*Exercise prompt:* What lines below include the string "documented"? Pick them out and copy them.

*Source material:*

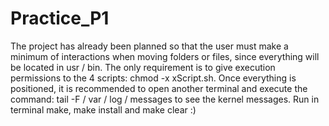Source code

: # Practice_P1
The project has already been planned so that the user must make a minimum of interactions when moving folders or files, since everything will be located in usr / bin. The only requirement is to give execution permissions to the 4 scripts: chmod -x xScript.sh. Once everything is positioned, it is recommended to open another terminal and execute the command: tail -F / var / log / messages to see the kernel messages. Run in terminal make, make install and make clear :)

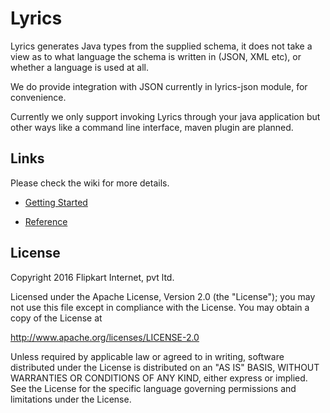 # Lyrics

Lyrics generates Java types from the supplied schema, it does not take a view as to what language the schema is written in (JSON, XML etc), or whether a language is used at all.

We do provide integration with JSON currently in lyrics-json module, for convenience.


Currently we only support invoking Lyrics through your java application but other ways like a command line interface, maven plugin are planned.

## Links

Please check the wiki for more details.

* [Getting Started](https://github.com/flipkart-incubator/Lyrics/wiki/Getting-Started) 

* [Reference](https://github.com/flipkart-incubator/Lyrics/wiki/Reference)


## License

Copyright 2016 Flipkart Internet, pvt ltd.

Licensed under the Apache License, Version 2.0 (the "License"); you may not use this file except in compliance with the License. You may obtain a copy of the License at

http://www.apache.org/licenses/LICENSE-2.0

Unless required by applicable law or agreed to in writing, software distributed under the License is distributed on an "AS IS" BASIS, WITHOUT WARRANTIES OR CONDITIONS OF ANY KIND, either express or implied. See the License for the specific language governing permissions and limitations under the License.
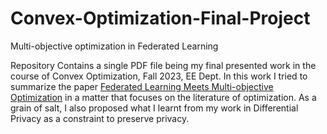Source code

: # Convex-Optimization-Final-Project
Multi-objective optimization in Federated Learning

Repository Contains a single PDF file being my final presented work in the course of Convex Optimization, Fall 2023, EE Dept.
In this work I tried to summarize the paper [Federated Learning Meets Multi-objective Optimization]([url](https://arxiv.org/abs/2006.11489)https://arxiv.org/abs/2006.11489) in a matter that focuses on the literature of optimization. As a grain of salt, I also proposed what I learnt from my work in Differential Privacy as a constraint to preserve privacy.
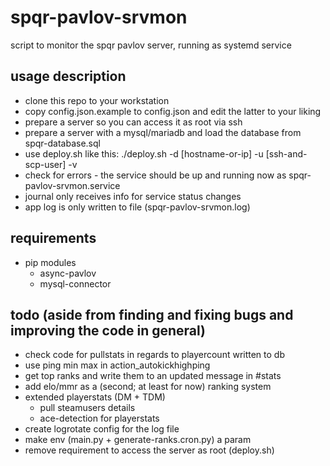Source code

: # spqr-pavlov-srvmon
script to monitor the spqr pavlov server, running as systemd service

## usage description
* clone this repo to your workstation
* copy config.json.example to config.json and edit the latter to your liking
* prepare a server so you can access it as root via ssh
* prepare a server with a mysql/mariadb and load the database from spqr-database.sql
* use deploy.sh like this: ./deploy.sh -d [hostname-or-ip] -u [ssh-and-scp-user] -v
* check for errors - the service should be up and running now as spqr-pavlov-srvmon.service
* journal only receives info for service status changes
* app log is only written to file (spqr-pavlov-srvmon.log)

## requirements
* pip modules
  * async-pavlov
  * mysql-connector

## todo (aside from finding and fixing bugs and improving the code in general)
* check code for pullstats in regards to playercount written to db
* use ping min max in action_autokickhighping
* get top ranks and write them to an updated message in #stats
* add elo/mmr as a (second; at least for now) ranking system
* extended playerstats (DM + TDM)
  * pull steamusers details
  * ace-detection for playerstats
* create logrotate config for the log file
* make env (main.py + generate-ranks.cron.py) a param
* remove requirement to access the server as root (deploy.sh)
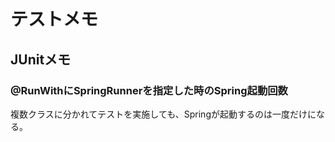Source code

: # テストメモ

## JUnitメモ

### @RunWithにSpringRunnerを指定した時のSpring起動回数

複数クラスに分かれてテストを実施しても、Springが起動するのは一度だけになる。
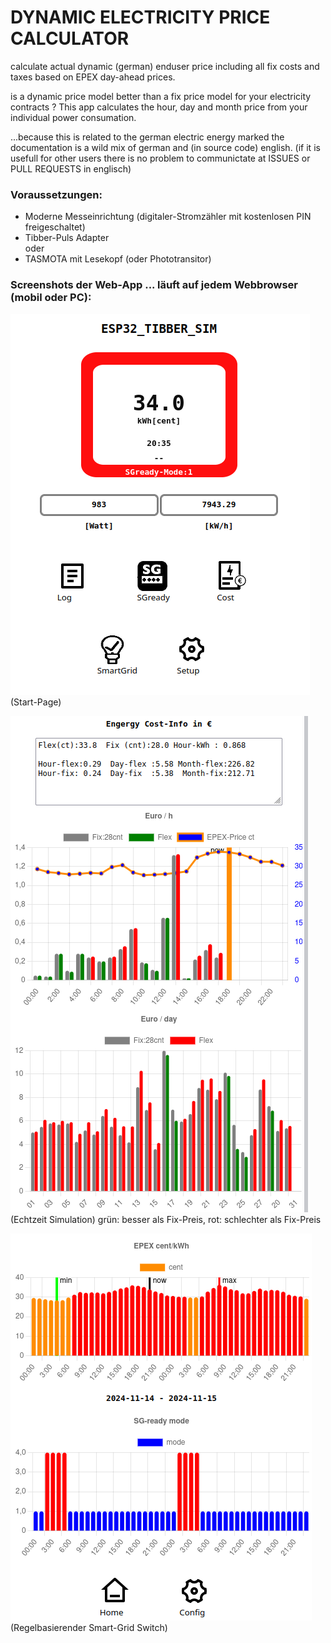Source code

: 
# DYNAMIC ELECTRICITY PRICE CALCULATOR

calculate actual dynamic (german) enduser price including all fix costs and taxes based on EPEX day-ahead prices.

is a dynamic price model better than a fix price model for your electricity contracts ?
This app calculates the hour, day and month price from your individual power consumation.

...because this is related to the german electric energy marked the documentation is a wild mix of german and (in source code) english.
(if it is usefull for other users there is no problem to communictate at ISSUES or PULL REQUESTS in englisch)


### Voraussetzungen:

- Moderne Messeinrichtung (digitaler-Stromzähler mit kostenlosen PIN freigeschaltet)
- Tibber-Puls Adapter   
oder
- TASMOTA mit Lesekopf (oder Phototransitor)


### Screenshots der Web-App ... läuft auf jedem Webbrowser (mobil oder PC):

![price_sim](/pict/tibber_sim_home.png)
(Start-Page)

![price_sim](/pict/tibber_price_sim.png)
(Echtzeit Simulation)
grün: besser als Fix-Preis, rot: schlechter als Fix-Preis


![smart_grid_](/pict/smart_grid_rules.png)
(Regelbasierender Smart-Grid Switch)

...

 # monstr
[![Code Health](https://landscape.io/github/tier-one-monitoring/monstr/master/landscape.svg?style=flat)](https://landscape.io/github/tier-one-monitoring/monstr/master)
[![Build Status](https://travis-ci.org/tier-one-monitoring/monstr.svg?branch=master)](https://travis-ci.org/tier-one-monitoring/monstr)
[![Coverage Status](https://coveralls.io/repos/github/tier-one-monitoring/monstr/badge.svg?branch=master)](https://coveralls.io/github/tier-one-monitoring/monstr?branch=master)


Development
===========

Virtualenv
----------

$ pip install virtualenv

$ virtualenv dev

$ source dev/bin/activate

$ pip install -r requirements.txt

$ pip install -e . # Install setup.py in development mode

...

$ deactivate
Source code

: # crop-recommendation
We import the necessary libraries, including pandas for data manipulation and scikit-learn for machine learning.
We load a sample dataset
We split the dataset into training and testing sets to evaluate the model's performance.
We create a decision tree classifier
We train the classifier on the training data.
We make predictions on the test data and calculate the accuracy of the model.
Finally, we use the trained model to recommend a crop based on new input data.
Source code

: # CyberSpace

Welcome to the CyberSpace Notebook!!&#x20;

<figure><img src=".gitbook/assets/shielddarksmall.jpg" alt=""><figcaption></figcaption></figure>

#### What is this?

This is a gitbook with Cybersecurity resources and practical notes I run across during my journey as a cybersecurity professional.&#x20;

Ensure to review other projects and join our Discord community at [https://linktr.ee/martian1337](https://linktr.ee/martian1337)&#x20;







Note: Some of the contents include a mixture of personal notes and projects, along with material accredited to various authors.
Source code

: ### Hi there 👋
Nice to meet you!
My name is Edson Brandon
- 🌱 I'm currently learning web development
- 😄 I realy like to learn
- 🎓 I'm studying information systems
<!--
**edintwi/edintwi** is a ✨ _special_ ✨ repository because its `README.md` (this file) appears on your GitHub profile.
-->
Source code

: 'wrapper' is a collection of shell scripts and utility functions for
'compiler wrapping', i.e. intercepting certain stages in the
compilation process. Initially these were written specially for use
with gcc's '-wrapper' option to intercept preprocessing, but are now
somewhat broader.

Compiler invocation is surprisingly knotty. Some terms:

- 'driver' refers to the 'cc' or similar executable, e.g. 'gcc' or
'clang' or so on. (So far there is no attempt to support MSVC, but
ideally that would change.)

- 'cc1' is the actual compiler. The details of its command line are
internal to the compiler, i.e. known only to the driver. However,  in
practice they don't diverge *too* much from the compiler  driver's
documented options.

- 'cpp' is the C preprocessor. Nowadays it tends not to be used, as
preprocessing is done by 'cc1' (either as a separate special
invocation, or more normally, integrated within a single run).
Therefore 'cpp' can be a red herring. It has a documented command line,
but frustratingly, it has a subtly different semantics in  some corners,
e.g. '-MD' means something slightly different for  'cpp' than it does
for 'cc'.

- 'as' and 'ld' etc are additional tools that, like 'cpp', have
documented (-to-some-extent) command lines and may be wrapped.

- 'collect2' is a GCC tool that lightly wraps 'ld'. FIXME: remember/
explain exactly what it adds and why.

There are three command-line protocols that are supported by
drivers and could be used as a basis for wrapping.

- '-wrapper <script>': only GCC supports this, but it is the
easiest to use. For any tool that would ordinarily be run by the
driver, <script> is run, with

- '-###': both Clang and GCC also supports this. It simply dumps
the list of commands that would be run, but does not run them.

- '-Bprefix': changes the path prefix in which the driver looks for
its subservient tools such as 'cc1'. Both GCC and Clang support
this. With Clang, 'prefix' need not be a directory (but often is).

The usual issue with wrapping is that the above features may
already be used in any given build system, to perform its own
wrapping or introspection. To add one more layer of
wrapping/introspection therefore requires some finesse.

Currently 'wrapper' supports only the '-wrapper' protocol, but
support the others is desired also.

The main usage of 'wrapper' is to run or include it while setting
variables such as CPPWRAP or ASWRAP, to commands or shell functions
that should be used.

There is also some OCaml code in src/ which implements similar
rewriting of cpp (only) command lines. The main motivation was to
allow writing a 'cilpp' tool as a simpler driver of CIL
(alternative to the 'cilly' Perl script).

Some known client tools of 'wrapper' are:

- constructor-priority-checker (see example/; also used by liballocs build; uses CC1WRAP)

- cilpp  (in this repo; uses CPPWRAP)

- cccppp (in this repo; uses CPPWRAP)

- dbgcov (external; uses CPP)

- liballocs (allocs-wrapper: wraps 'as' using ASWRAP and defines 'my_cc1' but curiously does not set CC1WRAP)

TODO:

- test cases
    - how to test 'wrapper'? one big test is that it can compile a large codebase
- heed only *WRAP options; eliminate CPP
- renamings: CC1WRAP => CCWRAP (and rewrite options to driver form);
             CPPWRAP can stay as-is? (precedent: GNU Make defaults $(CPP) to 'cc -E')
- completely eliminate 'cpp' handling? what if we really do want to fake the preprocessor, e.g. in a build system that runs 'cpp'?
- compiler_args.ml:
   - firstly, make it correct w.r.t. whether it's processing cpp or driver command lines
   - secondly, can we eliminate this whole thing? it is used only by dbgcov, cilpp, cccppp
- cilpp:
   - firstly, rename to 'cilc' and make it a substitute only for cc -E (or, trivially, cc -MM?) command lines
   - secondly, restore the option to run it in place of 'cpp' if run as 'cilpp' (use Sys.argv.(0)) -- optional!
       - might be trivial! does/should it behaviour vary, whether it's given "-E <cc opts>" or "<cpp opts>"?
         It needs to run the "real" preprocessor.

---

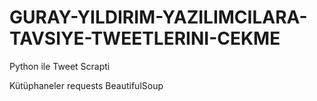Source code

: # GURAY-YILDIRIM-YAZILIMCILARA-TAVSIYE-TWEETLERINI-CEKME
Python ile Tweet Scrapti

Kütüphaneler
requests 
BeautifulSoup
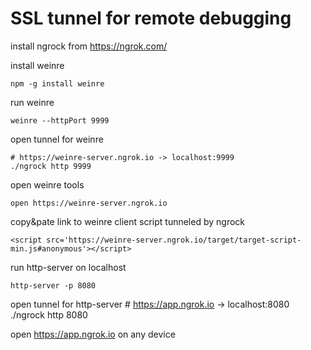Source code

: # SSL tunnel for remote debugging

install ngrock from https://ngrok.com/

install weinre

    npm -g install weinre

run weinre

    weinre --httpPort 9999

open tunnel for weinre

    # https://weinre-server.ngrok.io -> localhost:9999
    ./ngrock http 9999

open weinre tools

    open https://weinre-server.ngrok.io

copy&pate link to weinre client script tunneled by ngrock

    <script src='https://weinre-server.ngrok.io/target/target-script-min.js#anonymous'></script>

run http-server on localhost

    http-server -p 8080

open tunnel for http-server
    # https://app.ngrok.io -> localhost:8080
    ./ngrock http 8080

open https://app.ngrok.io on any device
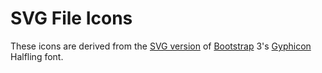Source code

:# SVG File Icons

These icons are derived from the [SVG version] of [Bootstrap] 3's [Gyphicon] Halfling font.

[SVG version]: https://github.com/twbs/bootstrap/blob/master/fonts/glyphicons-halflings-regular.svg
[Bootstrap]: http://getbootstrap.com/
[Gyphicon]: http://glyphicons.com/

*Response to the task:*
documented options.
Therefore 'cpp' can be a red herring. It has a documented command line,
documented (-to-some-extent) command lines and may be wrapped.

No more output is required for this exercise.